You can also follow companies to receive daily or real-time notifications about their most relevant content, including press releases, blog articles, social media posts, or product videos.

Visualping

Visualping's page to set up job for updates on Paymo

Best for: Monitoring website changes
Pricing: Free trial available; paid plans start from $10/month (personal account) and $50/month (business account)
Alternatives: Change Tower, Competitors App

Visualping is a competitive intelligence tool for monitoring website changes.

All you have to do is enter a competitor’s URL, select the website area you wish to monitor, the threshold of changes (1%, 10%, 25%, 50%), frequency checks (every day, week, month), and your email address to receive the alerts. Quite simple? You bet. But effective in identifying more subtle messaging and visual changes.

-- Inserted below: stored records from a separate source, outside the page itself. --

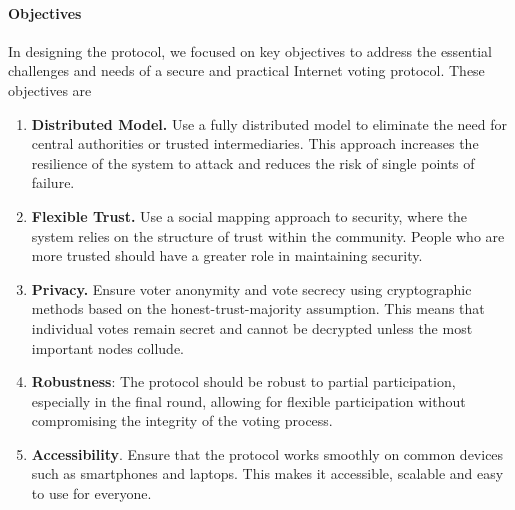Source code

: \documentclass[runningheads]{llncs}
\begin{document}
\paragraph{Objectives}
In designing the protocol, we focused on key objectives to address the essential challenges and needs of a secure and practical Internet voting protocol. These objectives are

\begin{enumerate}
    \item \textbf{Distributed Model.} Use a fully distributed model to eliminate the need for central authorities or trusted intermediaries. This approach increases the resilience of the system to attack and reduces the risk of single points of failure.
    \item \textbf{Flexible Trust.} Use a social mapping approach to security, where the system relies on the structure of trust within the community. People who are more trusted should have a greater role in maintaining security.
    \item \textbf{Privacy.} Ensure voter anonymity and vote secrecy using cryptographic methods based on the honest-trust-majority assumption. This means that individual votes remain secret and cannot be decrypted unless the most important nodes collude.
    \item \textbf{Robustness}: The protocol should be robust to partial participation, especially in the final round, allowing for flexible participation without compromising the integrity of the voting process.
    \item \textbf{Accessibility}. Ensure that the protocol works smoothly on common devices such as smartphones and laptops. This makes it accessible, scalable and easy to use for everyone.
\end{enumerate}


\newcommand{\PartySecretKey}[1]{\ensuremath{s_{#1}}}
\newcommand{\Party}[1]{\ensuremath{P_{#1}}}
\newcommand{\Parties}{\ensuremath{\mathbb{P}}}
\newcommand{\VotesSize}{\ensuremath{|\mathbb{V}}|}

\newcommand{\EncryptionKey}{\textbf{E}}
\newcommand{\DecryptionKey}{\textbf{d}}

\newcommand{\PartialDecryptionKey}[1]{\ensuremath{d_{#1}}}
\newcommand{\PartialEncryptionKey}[1]{\ensuremath{E_{#1}}}

\newcommand{\EncryptedPartialDecryptionKeyShare}[2]{\ensuremath{C_{#1,#2}}}
\newcommand{\SetOfEncryptedPartialDecryptionKeys}{\ensuremath{\mathbb{C}}}
\newcommand{\SetOfFDKG}{\ensuremath{\mathbb{D}}}
\newcommand{\SetOfSharesOfPartialDecryption}{\ensuremath{\mathbb{C}}}
\newcommand{\Voters}{\ensuremath{\mathbb{V}}}
\newcommand{\Tallies}{\ensuremath{\mathbb{T}}}
\newcommand{\IthDecryptionKey}[1]{\ensuremath{d_{#1}}}
\newcommand{\IthEncryptionKey}[1]{E_{#1}}
\end{document}
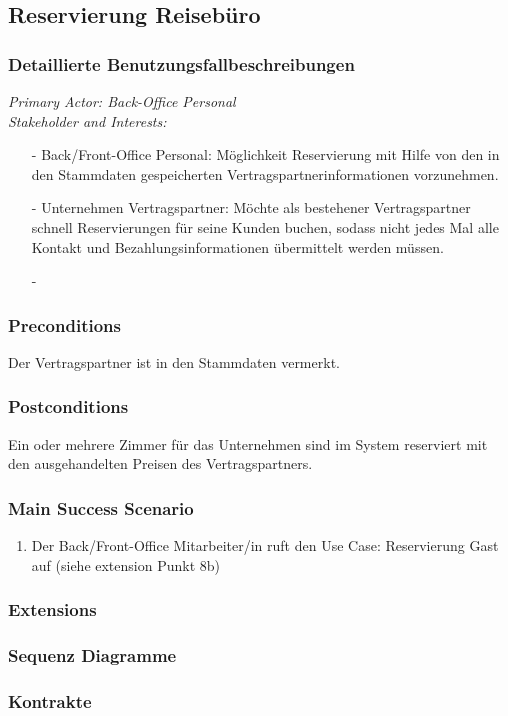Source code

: \documentclass[./detailed_overview_usecases.tex]{subfiles}
\begin{document}
    \subsection{Reservierung Reisebüro}
    \subsubsection{Detaillierte Benutzungsfallbeschreibungen}

    \textit{Primary Actor: Back-Office Personal}
    \\
    \textit{Stakeholder and Interests:}
    \begin{itemize}
        \item[-] Back/Front-Office Personal: Möglichkeit Reservierung mit Hilfe von den in den Stammdaten gespeicherten Vertragspartnerinformationen vorzunehmen.
        \item[-] Unternehmen Vertragspartner: Möchte als bestehener Vertragspartner schnell Reservierungen für seine Kunden buchen, sodass nicht jedes
        Mal alle Kontakt und Bezahlungsinformationen übermittelt werden müssen.
        \item[-]
    \end{itemize}

    \subsubsection*{Preconditions}
    Der Vertragspartner ist in den Stammdaten vermerkt.

    \subsubsection*{Postconditions}
    Ein oder mehrere Zimmer für das Unternehmen sind im System reserviert mit den ausgehandelten Preisen des Vertragspartners.

    \subsubsection*{Main Success Scenario}
    \begin{enumerate}
        \item Der Back/Front-Office Mitarbeiter/in ruft den Use Case: Reservierung Gast auf (siehe extension Punkt 8b)
    \end{enumerate}

    \subsubsection*{Extensions}
    \item

    \subsubsection{Sequenz Diagramme}
    \subsubsection{Kontrakte}
\end{document}
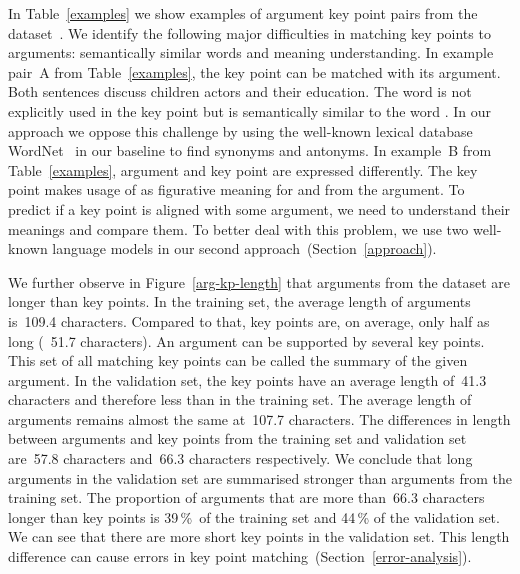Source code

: In Table~\ref{examples} we show examples of argument key point pairs from the \ArgKP dataset~\cite{Bar-HaimEFKLS2020}. 
We identify the following major difficulties in matching key points to arguments: semantically similar words and meaning 
understanding.
In example pair~A from Table~\ref{examples}, the key point can be matched with its argument. Both sentences discuss 
children actors and their education. The word  is not explicitly used in the key point but is 
semantically similar to the word . 
In our approach we oppose this challenge by using the well-known lexical database WordNet~\cite{Miller1995} in our 
baseline to find synonyms and antonyms.
In example~B from Table~\ref{examples}, argument and key point are expressed differently. 
The key point makes usage of  as figurative meaning for  and  from the argument. 
To predict if a key point is aligned with some argument, we need to understand their meanings and compare them. 
To better deal with this problem, we use two well-known language models in our second approach~(Section~\ref{approach}). 

We further observe in Figure~\ref{arg-kp-length} that arguments from the \ArgKP dataset are longer than key points.
In the training set, the average length of arguments is~109.4 characters. 
Compared to that, key points are, on average, only half as long (~51.7 characters).
An argument can be supported by several key points. 
This set of all matching key points can be called the summary of the given argument.  
In the validation set, the key points have an average length of~41.3 characters and therefore less than in the training set. 
The average length of arguments remains almost the same at~107.7 characters. 
The differences in length between arguments and key points from the training set and validation set are~57.8 characters and~66.3 characters respectively. 
We conclude that long arguments in the validation set are summarised stronger than arguments from the training set. 
The proportion of arguments that are more than~66.3 characters longer than key points is 39\,\%~of the training set 
and 44\,\% of the validation set. 
We can see that there are more short key points in the validation set. 
This length difference can cause errors in key point matching~(Section~\ref{error-analysis}).
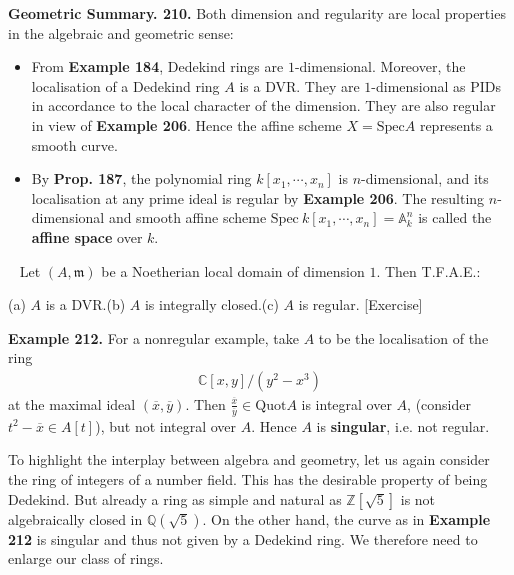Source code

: \documentclass[12pt,a4paper,footinclude=true,headinclude=true]{scrbook} %
\newenvironment{proposition}[2][]
{\renewcommand\theinnercustomprop{#2}\innercustomprop[#1] 
\begin{mdframed}[backgroundcolor=gray!20]\ }
{\end{mdframed}\endinnercustomprop}
\newenvironment{example}[2][Example]
    { \begin{mdframed}[backgroundcolor=gray!20] \textbf{#1 #2.} }
    {  \end{mdframed}}
\newenvironment{summary}[2][]
    { \begin{mdframed}[backgroundcolor=gray!20] \textbf{#1 #2.} }
    {  \end{mdframed}}
\begin{document}
\begin{summary}{Geometric Summary. 210}
    Both dimension and regularity are local properties in the algebraic and geometric sense:
    \begin{itemize}
        \item From \textbf{Example 184}, Dedekind rings are $1$-dimensional. Moreover, the localisation of a Dedekind ring $A$ is a DVR. They are $1$-dimensional as PIDs in accordance to the local character of the dimension. They are also regular in view of \textbf{Example 206}. Hence the affine scheme $X=\mathrm{Spec}A$ represents a smooth curve.
        \item By \textbf{Prop. 187}, the polynomial ring $k[x_1,\cdots,x_n]$ is $n$-dimensional, and its localisation at any prime ideal is regular by \textbf{Example 206}. The resulting $n$-dimensional and smooth affine scheme $\mathrm{Spec}\ k[x_1,\cdots,x_n]=\mathbb{A}_k^n$ is called the \textbf{affine space} over $k$.
    \end{itemize}
\end{summary}

\begin{proposition}{211}
    Let $(A,\mathfrak{m})$ be a Noetherian local domain of dimension $1$. Then T.F.A.E.:\\ \centerline{(a) $A$ is a DVR.\qquad (b) $A$ is integrally closed.\qquad (c) $A$ is regular. [Exercise]}
\end{proposition}

\begin{example}{212}
    For a nonregular example, take $A$ to be the localisation of the ring
    \begin{align*}
        \mathbb{C}[x,y]/(y^2-x^3)
    \end{align*}
    at the maximal ideal $(\overline{x},\overline{y})$. Then $\frac{\overline{x}}{\overline{y}}\in\mathrm{Quot}A$ is integral over $A$, (consider $t^2-\overline{x}\in A[t]$), but not integral over $A$. Hence $A$ is \textbf{singular}, i.e. not regular.
\end{example}
\newpage
To highlight the interplay between algebra and geometry, let us again consider the ring of integers of a number field. This has the desirable property of being Dedekind. But already a ring as simple and natural as $\mathbb{Z}[\sqrt{5}]$ is not algebraically closed in $\mathbb{Q}(\sqrt{5})$. On the other hand, the curve as in \textbf{Example 212} is singular and thus not given by a Dedekind ring. We therefore need to enlarge our class of rings.
\end{document}
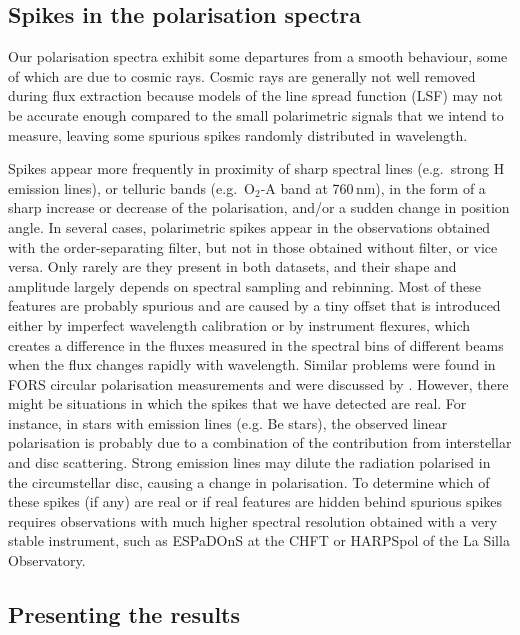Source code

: \documentclass[a4paper]{aa}
\begin{document}
\subsection{Spikes in the polarisation spectra}\label{Sect_Spikes}
Our polarisation spectra exhibit some departures from a smooth
behaviour, some of which are due to cosmic rays. Cosmic rays are generally
not well removed during flux extraction because models of the line
spread function (LSF) may not be accurate enough compared to the small
polarimetric signals that we intend to measure, leaving some spurious
spikes randomly distributed in wavelength.

Spikes appear more frequently in proximity of sharp spectral lines
(e.g.\ strong H emission lines), or telluric bands (e.g.\ O$_2$-A band
at 760\,nm), in the form of a sharp increase or decrease of the
polarisation, and/or a sudden change in position angle. In several
cases, polarimetric spikes appear in the observations obtained with
the order-separating filter, but not in those obtained without filter,
or vice versa. Only rarely are they present in both datasets, and their
shape and amplitude largely depends on spectral sampling and
rebinning. Most of these features are probably spurious and are caused by a tiny
offset that is introduced either by imperfect wavelength calibration or by
instrument flexures, which creates a difference in the fluxes measured in
the spectral bins of different beams when the flux changes rapidly with wavelength. Similar problems were found in
FORS circular polarisation measurements and were discussed by
\citet{Bagetal13}. However, there might be situations in which the spikes
that we have detected are real. For instance, in stars with emission lines (e.g. Be
stars), the observed linear polarisation is probably due to a combination
of the contribution from interstellar and disc scattering. Strong
emission lines may dilute the radiation polarised in the circumstellar
disc, causing a change in polarisation.  To determine which of these spikes
(if any) are real or if real features are hidden behind
spurious spikes requires observations with much higher spectral
resolution obtained with a very stable instrument, such as ESPaDOnS
at the CHFT or HARPSpol of the La Silla Observatory.


\subsection{Presenting the results}
\end{document}
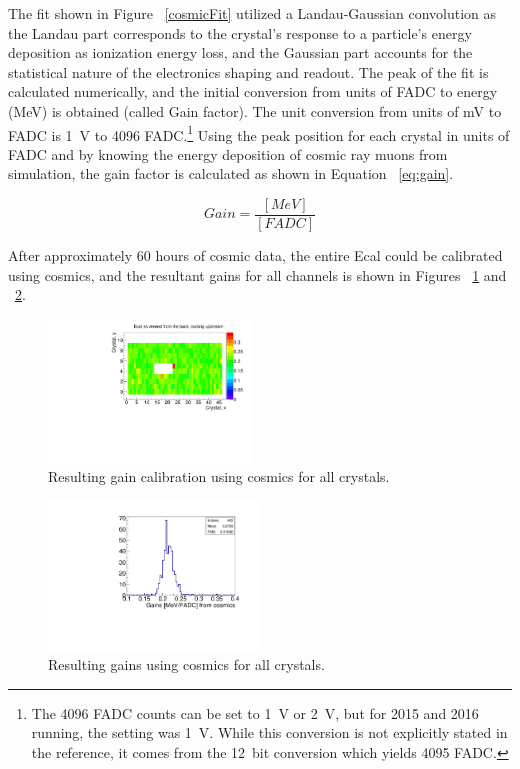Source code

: \documentclass[twoside]{article}
\begin{document}
\begin{multicols}{2}
The fit shown in Figure ~\ref{cosmicFit} utilized a Landau-Gaussian convolution as the Landau part corresponds to the crystal's response to a particle's energy deposition as ionization energy loss, and the Gaussian part accounts for the statistical nature of the electronics shaping and readout. The peak of the fit is calculated numerically, and the initial conversion from units of FADC to energy (MeV) is obtained (called Gain factor). The unit conversion from units of mV to FADC is 1~V to 4096 FADC.\footnote{The 4096 FADC counts can be set to 1~V or 2~V, but for 2015 and 2016 running, the setting was 1~V. While this conversion is not explicitly stated in the reference\cite{CODA}, it comes from the 12~bit conversion which yields 4095 FADC.} Using the peak position for each crystal in units of FADC and by knowing the energy deposition of cosmic ray muons from simulation, the gain factor is calculated as shown in Equation ~\eqref{eq:gain}.

\begin{equation}
\label{eq:gain}
Gain = \dfrac{[MeV]}{[FADC]} 
\end{equation}
	 
After approximately 60 hours of cosmic data, the entire Ecal could be calibrated using cosmics, and the resultant gains for all channels is shown in Figures ~\ref{cosmicGain} and ~\ref{cosmicGain1D}.

\begin{figure}[H]
  \centering
      \includegraphics[width=0.48\textwidth]{pics/cosmicGains_2015.pdf}
  \caption{Resulting gain calibration using cosmics for all crystals.}
  \label{cosmicGain}
\end{figure}

\begin{figure}[H]
  \centering
      \includegraphics[width=0.5\textwidth]{pics/cosmicGainsMay15.pdf}
  \caption{Resulting gains using cosmics for all crystals.}
  \label{cosmicGain1D}
\end{figure}
	

\end{multicols}
\end{document}
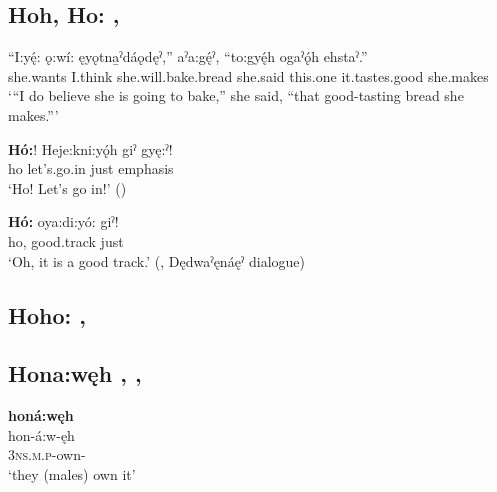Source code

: \subsection*{\textbf{Hoh, Ho:} , } \label{p:[hoh, ho:]}

\ea
\label{ex:hpar50}

\gll “I:yę́: ǫ:wí: ęyǫtna̱ˀdáǫdęˀ,” aˀa:gę́ˀ, “to:gyę́h ogaˀǫ́h ehstaˀ.”\\
she.wants I.think she.will.bake.bread she.said this.one it.tastes.good she.makes\\
\glt ‘“I do believe she is going to bake,” she said, “that good-tasting bread she makes.”’


\gll \textbf{Hó:}! Heje:kni:yǫ́h giˀ gyę:ˀ!\\
ho let’s.go.in just emphasis\\
\glt ‘Ho! Let’s go in!’
(\cite{henry_de_2005})

\z

\ea
\label{ex:hpar51}
\gll \textbf{Hó:} oya:di:yó: giˀ!\\
ho, good.track just\\
\glt ‘Oh, it is a good track.’ (\cite[481]{mithun_watewayestanih_1984}, Dędwaˀęnáęˀ dialogue)
\z


\subsection*{\textbf{Hoho:} , } \label{p:[hoho:]}




\subsection*{\textbf{Hona:węh} , , } \label{p:[hona:węh]}

\ea
\label{ex:hpar55} \textbf{honá:węh}\\
\gll hon-á:w-ęh\\
\textsc{3ns.m.p}-own-{\stative}\\
\glt ‘they (males) own it’
\z



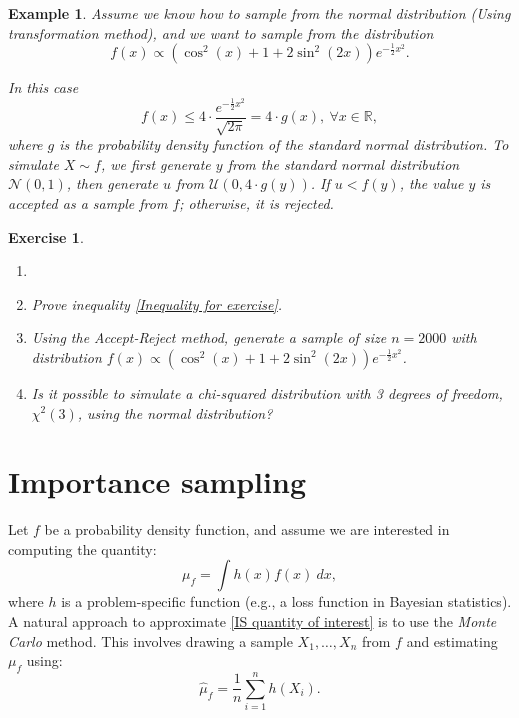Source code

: \documentclass{article}\usepackage[]{graphicx}\usepackage[]{xcolor}
\newtheorem{exercise}{Exercise}
\newtheorem{example}{Example}
\begin{document}
\begin{example}\label{Generating a distr bounded by the normal distribution}
Assume we know how to sample from the normal distribution (Using transformation method), and we want to sample from the distribution 
\begin{equation*}
f(x) \propto \left( \cos^2(x) + 1 + 2\sin^2(2x)\right) e^{-\frac{1}{2} x^2}.
\end{equation*}

In this case 
\begin{equation}\label{Inequality for exercise}
f(x) \leq 4 \cdot \frac{e^{-\frac{1}{2}x^2}}{\sqrt{2\pi}} = 4\cdot g(x), ~\forall x \in \mathbb{R},
\end{equation}
where $g$ is the probability density function of the standard normal distribution. To simulate $X \sim f$, we first generate $y$ from the standard normal distribution $\mathcal{N}(0,1)$, then generate $u$ from $\mathcal{U}(0, 4\cdot g(y))$. If $u < f(y)$, the value $y$ is accepted as a sample from $f$; otherwise, it is rejected.

\end{example}

\begin{exercise}
\begin{enumerate}
\item[]
\item Prove inequality \eqref{Inequality for exercise}.
\item Using the Accept-Reject method, generate a sample of size $n=2000$ with distribution $f(x) \propto \left( \cos^2(x) + 1 + 2\sin^2(2x)\right) e^{-\frac{1}{2} x^2}$.
\item Is it possible to simulate a chi-squared distribution with 3 degrees of freedom, $\chi^2(3)$, using the normal distribution?
\end{enumerate}

\end{exercise}



\newpage
\section{Importance sampling}

Let $f$ be a probability density function, and assume we are interested in computing the quantity:
\begin{equation}\label{IS quantity of interest}
\mu_f = \int h(x)f(x)~dx,
\end{equation}
where $h$ is a problem-specific function (e.g., a loss function in Bayesian statistics). A natural approach to approximate \eqref{IS quantity of interest} is to use the \textit{Monte Carlo} method. This involves drawing a sample $X_1, \dots, X_n$ from $f$ and estimating $\mu_f$ using:
\begin{equation}\label{MC est of IS qoi}
\hat{\mu}_f = \frac{1}{n} \sum\limits_{i=1}^n h(X_i).
\end{equation}
\end{document}
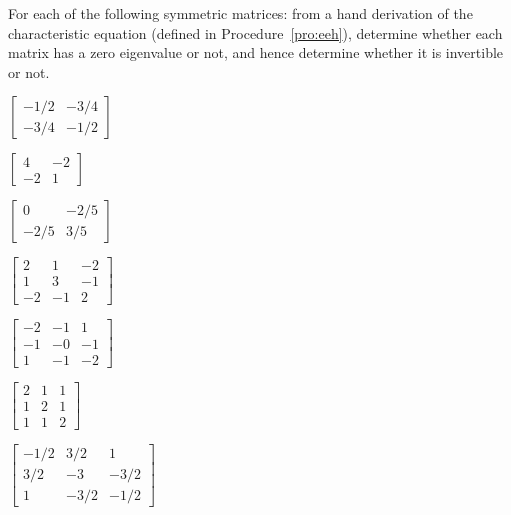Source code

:\begin{exercise} \label{ex:} 
For each of the following symmetric matrices: from a hand derivation of the characteristic equation (defined in Procedure~\ref{pro:eeh}), determine whether each matrix has a zero eigenvalue or not, and hence determine whether it is invertible or not.
\begin{parts}
\item \(\begin{bmatrix} -1/2 & -3/4
\\ -3/4 & -1/2 \end{bmatrix}\)

\item \(\begin{bmatrix} 4 & -2
\\ -2 & 1 \end{bmatrix}\)

\item \(\begin{bmatrix} 0 & -2/5
\\ -2/5 & 3/5 \end{bmatrix}\)

\item \(\begin{bmatrix} 2 & 1 & -2
\\ 1 & 3 & -1
\\ -2 & -1 & 2 \end{bmatrix}\)

\item \(\begin{bmatrix} -2 & -1 & 1
\\ -1 & -0 & -1
\\ 1 & -1 & -2 \end{bmatrix}\)

\item \(\begin{bmatrix} 2 & 1 & 1
\\ 1 & 2 & 1
\\ 1 & 1 & 2 \end{bmatrix}\)

\item \(\begin{bmatrix} -1/2 & 3/2 & 1
\\ 3/2 & -3 & -3/2
\\ 1 & -3/2 & -1/2 \end{bmatrix}\)


\end{parts}
\end{exercise}
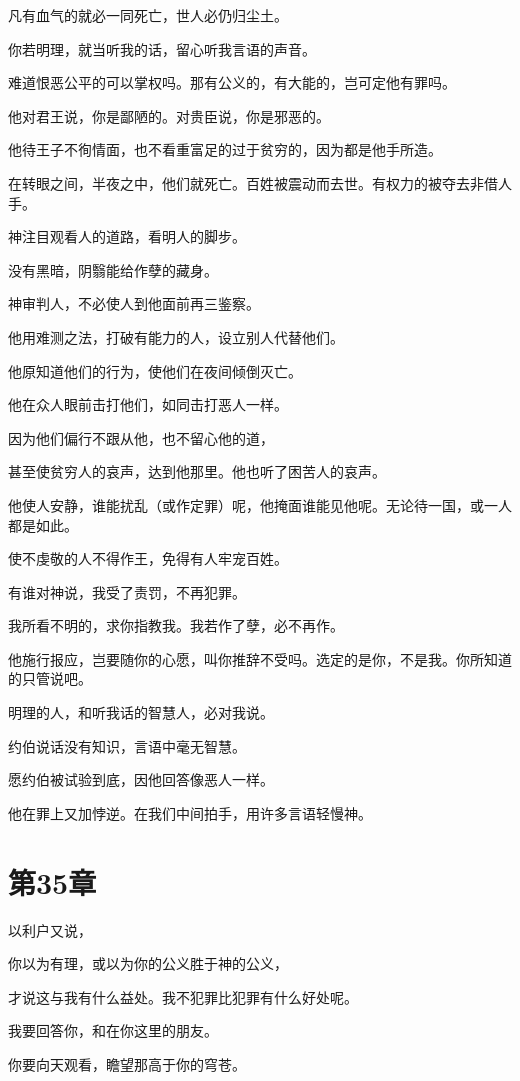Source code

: \documentclass[12pt,oneside]{book}
\begin{document}
凡有血气的就必一同死亡，世人必仍归尘土。

你若明理，就当听我的话，留心听我言语的声音。

难道恨恶公平的可以掌权吗。那有公义的，有大能的，岂可定他有罪吗。

他对君王说，你是鄙陋的。对贵臣说，你是邪恶的。

他待王子不徇情面，也不看重富足的过于贫穷的，因为都是他手所造。

在转眼之间，半夜之中，他们就死亡。百姓被震动而去世。有权力的被夺去非借人手。

神注目观看人的道路，看明人的脚步。

没有黑暗，阴翳能给作孽的藏身。

神审判人，不必使人到他面前再三鉴察。

他用难测之法，打破有能力的人，设立别人代替他们。

他原知道他们的行为，使他们在夜间倾倒灭亡。

他在众人眼前击打他们，如同击打恶人一样。

因为他们偏行不跟从他，也不留心他的道，

甚至使贫穷人的哀声，达到他那里。他也听了困苦人的哀声。

他使人安静，谁能扰乱（或作定罪）呢，他掩面谁能见他呢。无论待一国，或一人都是如此。

使不虔敬的人不得作王，免得有人牢宠百姓。

有谁对神说，我受了责罚，不再犯罪。

我所看不明的，求你指教我。我若作了孽，必不再作。

他施行报应，岂要随你的心愿，叫你推辞不受吗。选定的是你，不是我。你所知道的只管说吧。

明理的人，和听我话的智慧人，必对我说。

约伯说话没有知识，言语中毫无智慧。

愿约伯被试验到底，因他回答像恶人一样。

他在罪上又加悖逆。在我们中间拍手，用许多言语轻慢神。


\chapter{第35章}
以利户又说，

你以为有理，或以为你的公义胜于神的公义，

才说这与我有什么益处。我不犯罪比犯罪有什么好处呢。

我要回答你，和在你这里的朋友。

你要向天观看，瞻望那高于你的穹苍。
\end{document}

This is not all. Visualping also trains bots to perform actions on your behalf, such as entering passwords or clicking on elements, saving you time during the competitive research process.

Ahrefs

Site Explorer overview of Burger King's website

Best for: Analyzing website traffic and SEO
Pricing: Paid plans start from $83/month, but you can use Ahrefs Webmaster Tools for free
Alternatives: None

Ahrefs is an industry-leading SEO and marketing tool that can help you uncover a competitor’s website traffic and reverse-engineer their efforts.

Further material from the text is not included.